There are very few techniques that lend themselves to rigorous requirements, where the individual role of different transition metal components of nano-phasic materials can be investigated in both amorphous and crystalline forms. We have developed a new analytical technique along with theoretical calculations, which enables the amount and specific adsorption site of species such as H, OH, O, CO, other C1 moieties and even anions such as bisulfate to be determined in situ on a transition metal surfaces using synchrotron XANES data. This technique, commonly called the ‘Delta Mu (∆μ) Technique’ can be taken in situ in both electrochemical cells and operating fuel cells, and can be obtained from a wide variety of transition metal surfaces and alloys, including non-Pt based metal electrocatalysts with element specificity. EXAFS data taken concurrently provide information on the changes in short range atomic order around the absorber atom thereby providing structural information such as bond distances and coordination numbers (thereby information on average cluster size, homogeneity and surface segregation etc.).

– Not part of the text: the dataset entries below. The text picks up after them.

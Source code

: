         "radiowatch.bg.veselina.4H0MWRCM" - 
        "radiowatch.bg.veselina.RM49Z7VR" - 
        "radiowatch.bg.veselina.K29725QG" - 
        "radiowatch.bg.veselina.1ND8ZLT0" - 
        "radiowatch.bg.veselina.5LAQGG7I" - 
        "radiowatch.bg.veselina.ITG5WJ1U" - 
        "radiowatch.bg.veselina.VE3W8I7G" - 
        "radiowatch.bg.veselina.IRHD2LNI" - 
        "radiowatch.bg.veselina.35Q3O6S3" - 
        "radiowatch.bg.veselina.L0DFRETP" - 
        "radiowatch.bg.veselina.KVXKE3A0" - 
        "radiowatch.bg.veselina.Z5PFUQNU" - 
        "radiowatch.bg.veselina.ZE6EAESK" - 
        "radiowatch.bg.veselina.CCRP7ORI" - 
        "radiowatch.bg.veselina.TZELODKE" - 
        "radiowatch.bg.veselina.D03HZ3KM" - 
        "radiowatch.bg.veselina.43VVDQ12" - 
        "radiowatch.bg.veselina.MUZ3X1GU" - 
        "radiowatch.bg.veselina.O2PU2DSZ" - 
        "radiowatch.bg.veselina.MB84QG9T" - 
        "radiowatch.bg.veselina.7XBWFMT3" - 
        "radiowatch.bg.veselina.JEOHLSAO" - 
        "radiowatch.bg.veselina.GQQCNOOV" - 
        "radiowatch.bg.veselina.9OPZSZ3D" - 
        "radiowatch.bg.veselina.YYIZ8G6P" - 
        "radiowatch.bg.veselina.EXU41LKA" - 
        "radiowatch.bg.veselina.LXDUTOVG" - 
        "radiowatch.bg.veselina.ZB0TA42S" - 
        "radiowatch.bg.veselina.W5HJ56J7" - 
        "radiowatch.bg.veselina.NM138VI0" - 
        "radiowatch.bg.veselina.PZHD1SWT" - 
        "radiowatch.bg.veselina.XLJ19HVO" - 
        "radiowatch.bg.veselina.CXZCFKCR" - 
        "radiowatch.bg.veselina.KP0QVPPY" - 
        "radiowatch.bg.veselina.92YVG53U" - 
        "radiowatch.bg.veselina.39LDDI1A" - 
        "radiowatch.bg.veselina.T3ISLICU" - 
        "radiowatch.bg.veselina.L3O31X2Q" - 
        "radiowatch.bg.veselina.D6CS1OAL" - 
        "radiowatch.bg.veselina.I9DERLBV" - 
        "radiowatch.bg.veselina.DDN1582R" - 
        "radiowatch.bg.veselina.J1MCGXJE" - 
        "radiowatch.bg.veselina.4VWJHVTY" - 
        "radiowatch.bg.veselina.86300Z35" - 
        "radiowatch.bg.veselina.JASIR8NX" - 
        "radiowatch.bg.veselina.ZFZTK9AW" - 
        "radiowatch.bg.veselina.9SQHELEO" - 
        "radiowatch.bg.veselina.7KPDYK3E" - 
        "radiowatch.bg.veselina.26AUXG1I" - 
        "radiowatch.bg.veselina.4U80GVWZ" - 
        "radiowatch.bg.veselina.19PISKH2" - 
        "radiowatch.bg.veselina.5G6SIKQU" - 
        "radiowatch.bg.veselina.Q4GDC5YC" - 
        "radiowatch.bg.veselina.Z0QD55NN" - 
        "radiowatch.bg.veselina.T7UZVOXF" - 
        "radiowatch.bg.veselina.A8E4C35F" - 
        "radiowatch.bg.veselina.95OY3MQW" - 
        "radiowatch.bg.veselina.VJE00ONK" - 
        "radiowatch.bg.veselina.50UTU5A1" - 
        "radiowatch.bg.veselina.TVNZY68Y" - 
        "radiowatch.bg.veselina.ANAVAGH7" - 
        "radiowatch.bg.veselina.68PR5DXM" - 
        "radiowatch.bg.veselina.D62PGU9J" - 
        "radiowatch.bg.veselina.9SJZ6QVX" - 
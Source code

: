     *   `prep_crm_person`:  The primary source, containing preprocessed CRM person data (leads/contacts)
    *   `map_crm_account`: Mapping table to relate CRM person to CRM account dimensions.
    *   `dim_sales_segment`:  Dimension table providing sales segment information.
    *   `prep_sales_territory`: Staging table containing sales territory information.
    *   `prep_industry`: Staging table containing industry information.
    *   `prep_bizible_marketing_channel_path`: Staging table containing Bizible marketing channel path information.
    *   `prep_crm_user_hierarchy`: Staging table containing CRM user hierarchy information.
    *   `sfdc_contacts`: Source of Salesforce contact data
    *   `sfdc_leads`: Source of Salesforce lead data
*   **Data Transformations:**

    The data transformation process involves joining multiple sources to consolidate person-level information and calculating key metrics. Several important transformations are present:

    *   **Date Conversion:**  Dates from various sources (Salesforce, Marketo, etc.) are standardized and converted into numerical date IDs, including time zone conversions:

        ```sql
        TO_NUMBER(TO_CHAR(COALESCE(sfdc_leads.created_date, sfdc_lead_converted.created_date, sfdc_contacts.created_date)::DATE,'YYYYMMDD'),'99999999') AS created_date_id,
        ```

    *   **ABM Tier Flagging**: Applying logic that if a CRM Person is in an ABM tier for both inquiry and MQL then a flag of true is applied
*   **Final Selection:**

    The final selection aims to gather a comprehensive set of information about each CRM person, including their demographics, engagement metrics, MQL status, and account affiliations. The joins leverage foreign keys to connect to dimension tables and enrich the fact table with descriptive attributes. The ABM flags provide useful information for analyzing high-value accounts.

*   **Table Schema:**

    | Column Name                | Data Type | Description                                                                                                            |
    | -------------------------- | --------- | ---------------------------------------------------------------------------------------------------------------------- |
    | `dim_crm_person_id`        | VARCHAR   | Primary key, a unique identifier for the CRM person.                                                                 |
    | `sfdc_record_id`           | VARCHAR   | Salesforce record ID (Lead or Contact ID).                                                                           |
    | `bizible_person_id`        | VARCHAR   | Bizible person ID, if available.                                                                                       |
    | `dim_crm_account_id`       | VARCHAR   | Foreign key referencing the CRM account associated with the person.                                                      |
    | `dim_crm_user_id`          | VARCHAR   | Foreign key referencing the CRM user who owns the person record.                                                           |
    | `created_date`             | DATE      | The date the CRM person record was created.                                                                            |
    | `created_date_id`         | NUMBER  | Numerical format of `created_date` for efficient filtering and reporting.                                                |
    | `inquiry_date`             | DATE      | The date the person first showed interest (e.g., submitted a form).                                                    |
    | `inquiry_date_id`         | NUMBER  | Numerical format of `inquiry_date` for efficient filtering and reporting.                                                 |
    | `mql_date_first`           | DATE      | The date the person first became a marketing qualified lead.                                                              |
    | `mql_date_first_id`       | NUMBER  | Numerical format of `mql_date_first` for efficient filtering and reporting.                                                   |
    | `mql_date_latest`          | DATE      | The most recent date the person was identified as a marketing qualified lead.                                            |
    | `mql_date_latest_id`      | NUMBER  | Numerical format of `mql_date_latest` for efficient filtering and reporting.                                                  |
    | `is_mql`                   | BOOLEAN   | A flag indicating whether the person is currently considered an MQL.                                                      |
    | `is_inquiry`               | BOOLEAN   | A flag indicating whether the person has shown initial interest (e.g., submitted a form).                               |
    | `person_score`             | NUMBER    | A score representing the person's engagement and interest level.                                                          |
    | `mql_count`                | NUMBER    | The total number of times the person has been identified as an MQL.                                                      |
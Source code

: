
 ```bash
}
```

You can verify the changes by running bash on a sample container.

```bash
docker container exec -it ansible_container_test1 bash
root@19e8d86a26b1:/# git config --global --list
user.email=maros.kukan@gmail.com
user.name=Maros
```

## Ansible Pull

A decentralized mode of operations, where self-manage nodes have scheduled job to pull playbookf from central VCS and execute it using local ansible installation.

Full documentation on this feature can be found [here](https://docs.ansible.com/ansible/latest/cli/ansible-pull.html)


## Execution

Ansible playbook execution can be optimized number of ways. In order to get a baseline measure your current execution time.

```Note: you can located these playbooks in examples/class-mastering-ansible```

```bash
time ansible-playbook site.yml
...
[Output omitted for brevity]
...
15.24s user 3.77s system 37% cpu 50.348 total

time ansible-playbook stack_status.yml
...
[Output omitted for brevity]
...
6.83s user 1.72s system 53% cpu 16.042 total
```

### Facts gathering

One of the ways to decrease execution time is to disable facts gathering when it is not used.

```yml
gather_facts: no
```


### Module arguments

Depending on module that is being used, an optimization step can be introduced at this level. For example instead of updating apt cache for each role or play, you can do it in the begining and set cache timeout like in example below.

In this presentation among other things we will show in-situ XAS study of group of (Metal-Nitrogen-Carbon) MNC catalysts from perspective of metal center. We will demonstrate the presence of ORR active bio-mimetic porphyrin-like FeNx functionalities (Fig.1), as well as other forms of the metal which indicate no catalytic activity. The XAS in-situ studies will be combined with electroanalytical evaluations using cyclic voltammetry (CV) and square wave voltammetry (SWV) as well as in situ Raman spectroscopy. Further the factors governing the ORR activity at MNC centers, such as the Lewis basicity of the carbon support and the accompanying changes in the redox potential of the metal center will be discussed. This presentation will bring together electrochemistry and XAS spectroscopy (including ∆μ) on effect of pH (inner and outer sphere charge transfer) and aqueous vs. non-aqueous electrolyte (concerted vs. non concerted charge transfer).